I know someone selling a skimmer cheap ...

The 1 im getting from you, Not doing the job?


----------



## Kooka

Hmm, maybe I should have asked more for it... No, all kidding aside the skimmer in question took up too much room in my tank, I'm going to go skimmerless until I can find a good HOB skimmer for sale.


----------



## Y2KGT

Hey Phil,
Not sure if you're aware but Hagen makes the Aquaclear Surface Skimmer that attaches to any Aquaclear HOB filter and does exactly what you're looking for. They're sell for around $15 at most Canadian Online Retailers.
http://www.jlaquatics.com/product/pf-acpskm/Hagen+Aquaclear+Surface+Skimmer.html
--
Paul


----------



## Kooka

Ya, I've deliberated on getting one of those but the thought of constantly adjusting the water level to fit it put me off. I think I'll go the more expensive route and get a good HOB skimmer instead. Hoping to get my hands on an Aqua-C Remora or a CPR Bak Pak. 

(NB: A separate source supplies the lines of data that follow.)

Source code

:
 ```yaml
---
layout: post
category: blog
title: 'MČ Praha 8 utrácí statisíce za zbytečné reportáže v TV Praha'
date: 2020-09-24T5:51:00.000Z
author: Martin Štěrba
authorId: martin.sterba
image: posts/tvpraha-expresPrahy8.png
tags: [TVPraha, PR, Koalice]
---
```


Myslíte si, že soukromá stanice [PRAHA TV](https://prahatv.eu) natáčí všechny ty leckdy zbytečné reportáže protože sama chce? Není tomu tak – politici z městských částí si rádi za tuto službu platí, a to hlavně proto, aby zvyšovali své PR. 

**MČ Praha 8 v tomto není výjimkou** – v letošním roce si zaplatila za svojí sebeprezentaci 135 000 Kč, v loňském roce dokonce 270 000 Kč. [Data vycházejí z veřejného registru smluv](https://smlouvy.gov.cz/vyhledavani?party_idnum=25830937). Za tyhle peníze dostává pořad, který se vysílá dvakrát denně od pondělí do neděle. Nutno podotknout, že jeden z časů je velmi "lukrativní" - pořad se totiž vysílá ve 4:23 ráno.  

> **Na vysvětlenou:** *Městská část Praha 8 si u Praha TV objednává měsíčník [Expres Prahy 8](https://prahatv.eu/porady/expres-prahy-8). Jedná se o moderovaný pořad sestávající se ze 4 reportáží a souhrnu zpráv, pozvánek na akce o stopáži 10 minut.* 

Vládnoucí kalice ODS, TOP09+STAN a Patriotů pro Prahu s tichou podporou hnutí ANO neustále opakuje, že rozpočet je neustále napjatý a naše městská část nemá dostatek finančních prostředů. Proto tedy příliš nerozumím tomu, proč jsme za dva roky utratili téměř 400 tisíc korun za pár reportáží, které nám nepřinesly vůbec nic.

I adjusted my 2 nano powerheads to agitate the surface more and it seems to be helping a lot, although I still see the film/gunk around the edges of the tank.


----------



## Y2KGT

Kooka said:


> Ya, I've deliberated on getting one of those but the thought of constantly adjusting the water level to fit it put me off. I think I'll go the more expensive route and get a good HOB skimmer instead. Hoping to get my hands on an Aqua-C Remora or a CPR Bak Pak.
> 
> I adjusted my 2 nano powerheads to agitate the surface more and it seems to be helping a lot, although I still see the film/gunk around the edges of the tank.


Actually the way this device works is one piece floats within the other and therefore the water level can fluctuate approximately 2 inches.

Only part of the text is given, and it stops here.